» **YOUR TASK**:
Only the lines below from the one containing "Pipeline used for" through the one containing "Arabidopsis Precise Homology-directed" belong in the answer, set down exactly, with the pictures left out.

▽

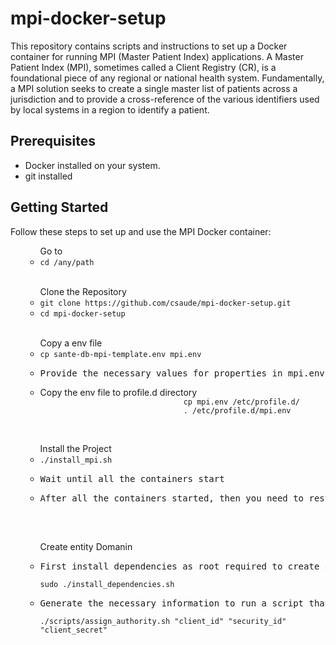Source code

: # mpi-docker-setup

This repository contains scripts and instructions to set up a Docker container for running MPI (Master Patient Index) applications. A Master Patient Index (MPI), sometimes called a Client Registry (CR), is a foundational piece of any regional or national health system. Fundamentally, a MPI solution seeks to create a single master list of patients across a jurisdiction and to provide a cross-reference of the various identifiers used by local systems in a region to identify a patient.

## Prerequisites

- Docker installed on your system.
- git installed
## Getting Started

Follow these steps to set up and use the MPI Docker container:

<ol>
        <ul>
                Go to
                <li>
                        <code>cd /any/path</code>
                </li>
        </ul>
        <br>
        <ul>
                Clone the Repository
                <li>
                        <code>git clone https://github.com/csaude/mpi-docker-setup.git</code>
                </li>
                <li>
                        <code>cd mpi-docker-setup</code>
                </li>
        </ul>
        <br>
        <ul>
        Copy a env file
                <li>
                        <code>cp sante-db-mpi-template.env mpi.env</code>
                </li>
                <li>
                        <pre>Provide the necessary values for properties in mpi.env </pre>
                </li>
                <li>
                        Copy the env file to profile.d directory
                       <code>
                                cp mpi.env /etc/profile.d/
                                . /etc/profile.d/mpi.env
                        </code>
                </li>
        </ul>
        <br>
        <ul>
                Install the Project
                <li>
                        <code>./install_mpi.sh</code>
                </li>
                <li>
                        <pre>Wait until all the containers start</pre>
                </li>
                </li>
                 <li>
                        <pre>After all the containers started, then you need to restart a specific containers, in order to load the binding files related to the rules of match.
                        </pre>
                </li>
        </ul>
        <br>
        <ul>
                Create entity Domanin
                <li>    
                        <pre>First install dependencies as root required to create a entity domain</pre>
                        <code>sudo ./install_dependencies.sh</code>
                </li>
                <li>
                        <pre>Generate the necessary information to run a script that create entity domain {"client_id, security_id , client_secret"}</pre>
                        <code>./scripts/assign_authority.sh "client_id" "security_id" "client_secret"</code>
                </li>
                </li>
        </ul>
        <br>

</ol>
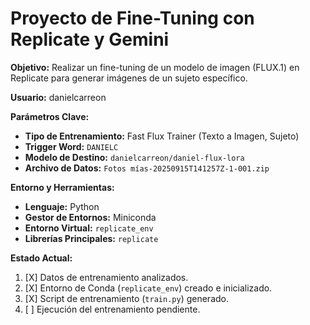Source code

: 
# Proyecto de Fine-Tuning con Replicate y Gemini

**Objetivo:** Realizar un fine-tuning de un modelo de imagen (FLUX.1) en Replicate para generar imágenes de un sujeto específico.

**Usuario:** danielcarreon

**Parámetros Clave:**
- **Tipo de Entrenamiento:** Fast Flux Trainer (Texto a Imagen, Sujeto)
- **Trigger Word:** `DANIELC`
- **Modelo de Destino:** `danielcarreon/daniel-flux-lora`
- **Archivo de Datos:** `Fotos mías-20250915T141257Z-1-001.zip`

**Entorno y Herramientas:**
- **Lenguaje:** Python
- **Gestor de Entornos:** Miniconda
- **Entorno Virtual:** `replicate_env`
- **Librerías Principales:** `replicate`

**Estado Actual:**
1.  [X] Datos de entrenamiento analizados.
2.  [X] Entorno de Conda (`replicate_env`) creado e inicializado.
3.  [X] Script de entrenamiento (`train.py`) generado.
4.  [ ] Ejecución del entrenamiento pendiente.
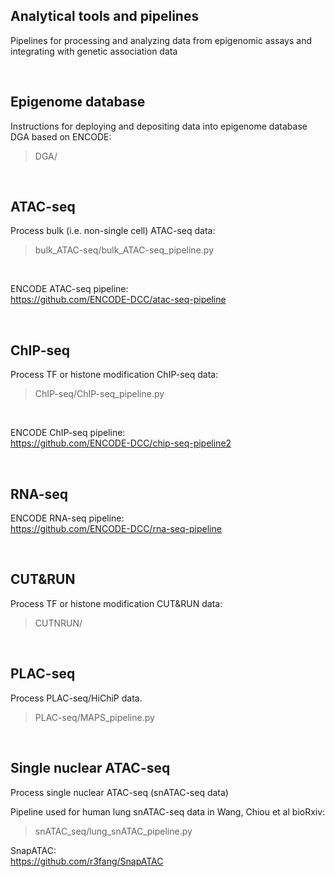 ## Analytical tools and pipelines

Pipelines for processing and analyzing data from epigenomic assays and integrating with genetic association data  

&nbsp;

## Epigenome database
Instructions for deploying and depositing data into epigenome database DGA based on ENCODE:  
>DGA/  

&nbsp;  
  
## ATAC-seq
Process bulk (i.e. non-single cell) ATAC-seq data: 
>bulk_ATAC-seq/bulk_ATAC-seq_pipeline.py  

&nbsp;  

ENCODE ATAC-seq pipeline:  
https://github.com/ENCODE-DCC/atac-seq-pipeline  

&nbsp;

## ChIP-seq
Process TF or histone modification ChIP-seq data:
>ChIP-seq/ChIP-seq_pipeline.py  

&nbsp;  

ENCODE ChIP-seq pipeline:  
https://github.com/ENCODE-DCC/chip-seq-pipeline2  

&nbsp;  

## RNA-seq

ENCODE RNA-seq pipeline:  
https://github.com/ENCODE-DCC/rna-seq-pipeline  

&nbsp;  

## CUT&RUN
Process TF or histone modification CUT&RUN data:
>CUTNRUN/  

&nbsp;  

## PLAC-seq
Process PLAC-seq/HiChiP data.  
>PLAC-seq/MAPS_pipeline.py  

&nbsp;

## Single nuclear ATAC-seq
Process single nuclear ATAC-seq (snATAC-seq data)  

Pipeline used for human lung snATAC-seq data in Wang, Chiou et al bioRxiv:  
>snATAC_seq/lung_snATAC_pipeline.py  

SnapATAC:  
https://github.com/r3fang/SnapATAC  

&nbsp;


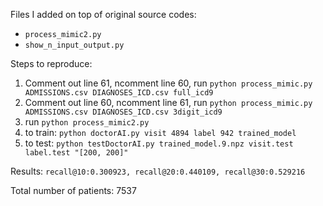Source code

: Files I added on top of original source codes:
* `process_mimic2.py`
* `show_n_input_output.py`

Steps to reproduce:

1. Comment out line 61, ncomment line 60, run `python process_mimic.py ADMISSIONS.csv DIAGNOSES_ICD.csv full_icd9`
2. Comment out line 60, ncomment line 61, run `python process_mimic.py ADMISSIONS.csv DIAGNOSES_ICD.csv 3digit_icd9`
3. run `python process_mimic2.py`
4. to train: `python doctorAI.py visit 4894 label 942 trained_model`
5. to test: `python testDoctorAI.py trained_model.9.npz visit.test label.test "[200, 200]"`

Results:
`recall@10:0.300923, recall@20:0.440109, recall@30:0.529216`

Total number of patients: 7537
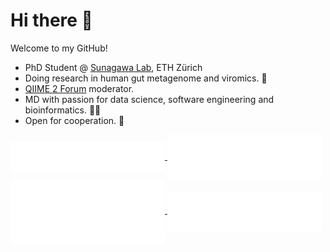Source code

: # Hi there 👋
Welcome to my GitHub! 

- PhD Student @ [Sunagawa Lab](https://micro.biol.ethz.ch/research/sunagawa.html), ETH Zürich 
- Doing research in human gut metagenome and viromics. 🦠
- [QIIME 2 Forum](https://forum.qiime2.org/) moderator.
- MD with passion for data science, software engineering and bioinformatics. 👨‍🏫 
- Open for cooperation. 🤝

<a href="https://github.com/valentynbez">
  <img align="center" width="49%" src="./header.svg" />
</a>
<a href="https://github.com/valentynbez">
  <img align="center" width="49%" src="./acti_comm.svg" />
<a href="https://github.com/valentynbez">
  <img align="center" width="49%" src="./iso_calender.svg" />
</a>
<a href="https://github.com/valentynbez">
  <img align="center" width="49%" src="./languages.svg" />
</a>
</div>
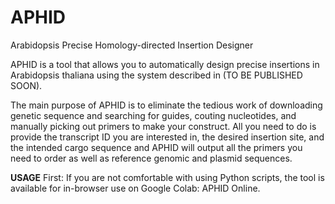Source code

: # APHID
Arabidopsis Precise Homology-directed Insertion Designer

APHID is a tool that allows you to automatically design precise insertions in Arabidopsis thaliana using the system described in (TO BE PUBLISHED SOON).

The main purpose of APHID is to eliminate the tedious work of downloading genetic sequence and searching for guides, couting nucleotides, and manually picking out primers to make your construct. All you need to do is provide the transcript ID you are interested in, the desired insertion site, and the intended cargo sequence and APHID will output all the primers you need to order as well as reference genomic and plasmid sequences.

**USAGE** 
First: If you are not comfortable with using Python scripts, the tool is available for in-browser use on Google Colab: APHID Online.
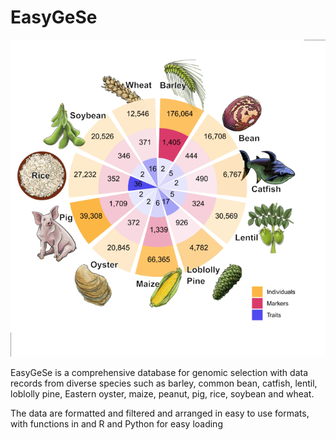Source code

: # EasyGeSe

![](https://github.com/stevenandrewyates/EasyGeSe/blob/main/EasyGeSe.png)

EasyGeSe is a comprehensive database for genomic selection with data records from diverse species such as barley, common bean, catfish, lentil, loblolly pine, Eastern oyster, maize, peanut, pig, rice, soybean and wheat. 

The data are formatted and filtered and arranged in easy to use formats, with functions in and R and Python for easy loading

△
▽

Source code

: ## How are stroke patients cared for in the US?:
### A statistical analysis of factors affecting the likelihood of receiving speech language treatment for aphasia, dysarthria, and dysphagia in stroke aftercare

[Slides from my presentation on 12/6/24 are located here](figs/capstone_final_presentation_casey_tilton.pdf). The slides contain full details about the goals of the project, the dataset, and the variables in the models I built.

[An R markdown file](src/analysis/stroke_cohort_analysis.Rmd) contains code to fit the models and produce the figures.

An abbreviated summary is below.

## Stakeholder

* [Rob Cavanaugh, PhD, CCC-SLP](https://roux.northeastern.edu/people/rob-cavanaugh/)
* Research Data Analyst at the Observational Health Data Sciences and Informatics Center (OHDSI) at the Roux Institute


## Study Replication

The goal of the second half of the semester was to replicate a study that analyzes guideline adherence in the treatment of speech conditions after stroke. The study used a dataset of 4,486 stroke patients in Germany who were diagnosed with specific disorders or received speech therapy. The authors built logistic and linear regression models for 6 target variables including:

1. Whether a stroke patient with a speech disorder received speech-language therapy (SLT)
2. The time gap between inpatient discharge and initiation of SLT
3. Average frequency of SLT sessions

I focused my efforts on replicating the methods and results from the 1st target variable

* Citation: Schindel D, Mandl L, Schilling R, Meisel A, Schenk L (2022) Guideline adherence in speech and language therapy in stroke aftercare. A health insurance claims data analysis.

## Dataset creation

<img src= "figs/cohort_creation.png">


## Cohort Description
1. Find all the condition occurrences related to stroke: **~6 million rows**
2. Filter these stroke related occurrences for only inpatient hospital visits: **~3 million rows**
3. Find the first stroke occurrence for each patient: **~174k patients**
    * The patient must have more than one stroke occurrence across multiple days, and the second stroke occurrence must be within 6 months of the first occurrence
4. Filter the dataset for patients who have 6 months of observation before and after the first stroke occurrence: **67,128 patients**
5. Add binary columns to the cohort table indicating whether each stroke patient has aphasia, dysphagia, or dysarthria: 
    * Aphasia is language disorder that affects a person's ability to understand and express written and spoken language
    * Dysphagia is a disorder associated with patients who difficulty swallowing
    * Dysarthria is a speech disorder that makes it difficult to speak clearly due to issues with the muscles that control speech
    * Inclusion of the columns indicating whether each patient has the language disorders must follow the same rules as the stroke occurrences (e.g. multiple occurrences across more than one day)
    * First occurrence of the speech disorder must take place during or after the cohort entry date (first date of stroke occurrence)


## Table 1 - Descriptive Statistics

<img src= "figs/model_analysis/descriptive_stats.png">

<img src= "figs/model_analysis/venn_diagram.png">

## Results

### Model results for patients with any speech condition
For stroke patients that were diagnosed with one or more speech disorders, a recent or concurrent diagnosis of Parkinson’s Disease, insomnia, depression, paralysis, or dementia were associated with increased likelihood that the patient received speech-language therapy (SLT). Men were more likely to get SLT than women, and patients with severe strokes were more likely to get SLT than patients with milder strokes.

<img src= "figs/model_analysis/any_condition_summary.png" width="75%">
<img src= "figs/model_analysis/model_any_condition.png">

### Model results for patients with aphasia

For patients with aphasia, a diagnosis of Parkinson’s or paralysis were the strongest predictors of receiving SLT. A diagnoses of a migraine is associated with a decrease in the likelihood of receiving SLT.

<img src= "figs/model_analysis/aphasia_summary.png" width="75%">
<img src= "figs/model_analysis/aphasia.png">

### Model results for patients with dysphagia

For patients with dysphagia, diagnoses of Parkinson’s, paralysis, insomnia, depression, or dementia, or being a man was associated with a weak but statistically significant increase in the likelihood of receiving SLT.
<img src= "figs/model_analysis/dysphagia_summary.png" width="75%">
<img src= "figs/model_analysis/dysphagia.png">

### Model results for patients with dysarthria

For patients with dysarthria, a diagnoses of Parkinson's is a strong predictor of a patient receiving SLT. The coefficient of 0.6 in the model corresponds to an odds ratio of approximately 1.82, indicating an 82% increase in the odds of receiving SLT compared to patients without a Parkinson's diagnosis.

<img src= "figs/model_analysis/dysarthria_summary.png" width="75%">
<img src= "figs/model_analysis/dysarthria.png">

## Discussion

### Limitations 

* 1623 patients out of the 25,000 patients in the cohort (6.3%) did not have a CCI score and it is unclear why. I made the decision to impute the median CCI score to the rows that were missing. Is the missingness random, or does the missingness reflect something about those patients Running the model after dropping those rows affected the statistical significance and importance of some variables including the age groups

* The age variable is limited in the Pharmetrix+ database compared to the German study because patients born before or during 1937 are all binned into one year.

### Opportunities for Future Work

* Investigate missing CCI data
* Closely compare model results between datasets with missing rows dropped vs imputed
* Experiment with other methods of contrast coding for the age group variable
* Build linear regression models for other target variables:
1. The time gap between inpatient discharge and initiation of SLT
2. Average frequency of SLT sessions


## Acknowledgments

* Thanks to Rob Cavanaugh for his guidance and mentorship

△

» **ANSWER**:
Pipeline used for human lung snATAC-seq data in Wang, Chiou et al bioRxiv:  
>snATAC_seq/lung_snATAC_pipeline.py  

SnapATAC:  
https://github.com/r3fang/SnapATAC  

&nbsp;


Source code

: Files I added on top of original source codes:
* `process_mimic2.py`
* `show_n_input_output.py`

Steps to reproduce:

1. Comment out line 61, ncomment line 60, run `python process_mimic.py ADMISSIONS.csv DIAGNOSES_ICD.csv full_icd9`
2. Comment out line 60, ncomment line 61, run `python process_mimic.py ADMISSIONS.csv DIAGNOSES_ICD.csv 3digit_icd9`
3. run `python process_mimic2.py`
4. to train: `python doctorAI.py visit 4894 label 942 trained_model`
5. to test: `python testDoctorAI.py trained_model.9.npz visit.test label.test "[200, 200]"`

Results:
`recall@10:0.300923, recall@20:0.440109, recall@30:0.529216`

Total number of patients: 7537
Source code

: # Hi there 👋
Welcome to my GitHub! 

- PhD Student @ [Sunagawa Lab](https://micro.biol.ethz.ch/research/sunagawa.html), ETH Zürich 
- Doing research in human gut metagenome and viromics. 🦠
- [QIIME 2 Forum](https://forum.qiime2.org/) moderator.
- MD with passion for data science, software engineering and bioinformatics. 👨‍🏫 
- Open for cooperation. 🤝

<a href="https://github.com/valentynbez">
  <img align="center" width="49%" src="./header.svg" />
</a>
<a href="https://github.com/valentynbez">
  <img align="center" width="49%" src="./acti_comm.svg" />
<a href="https://github.com/valentynbez">
  <img align="center" width="49%" src="./iso_calender.svg" />
</a>
<a href="https://github.com/valentynbez">
  <img align="center" width="49%" src="./languages.svg" />
</a>
</div>
Source code

: # APHID
Arabidopsis Precise Homology-directed Insertion Designer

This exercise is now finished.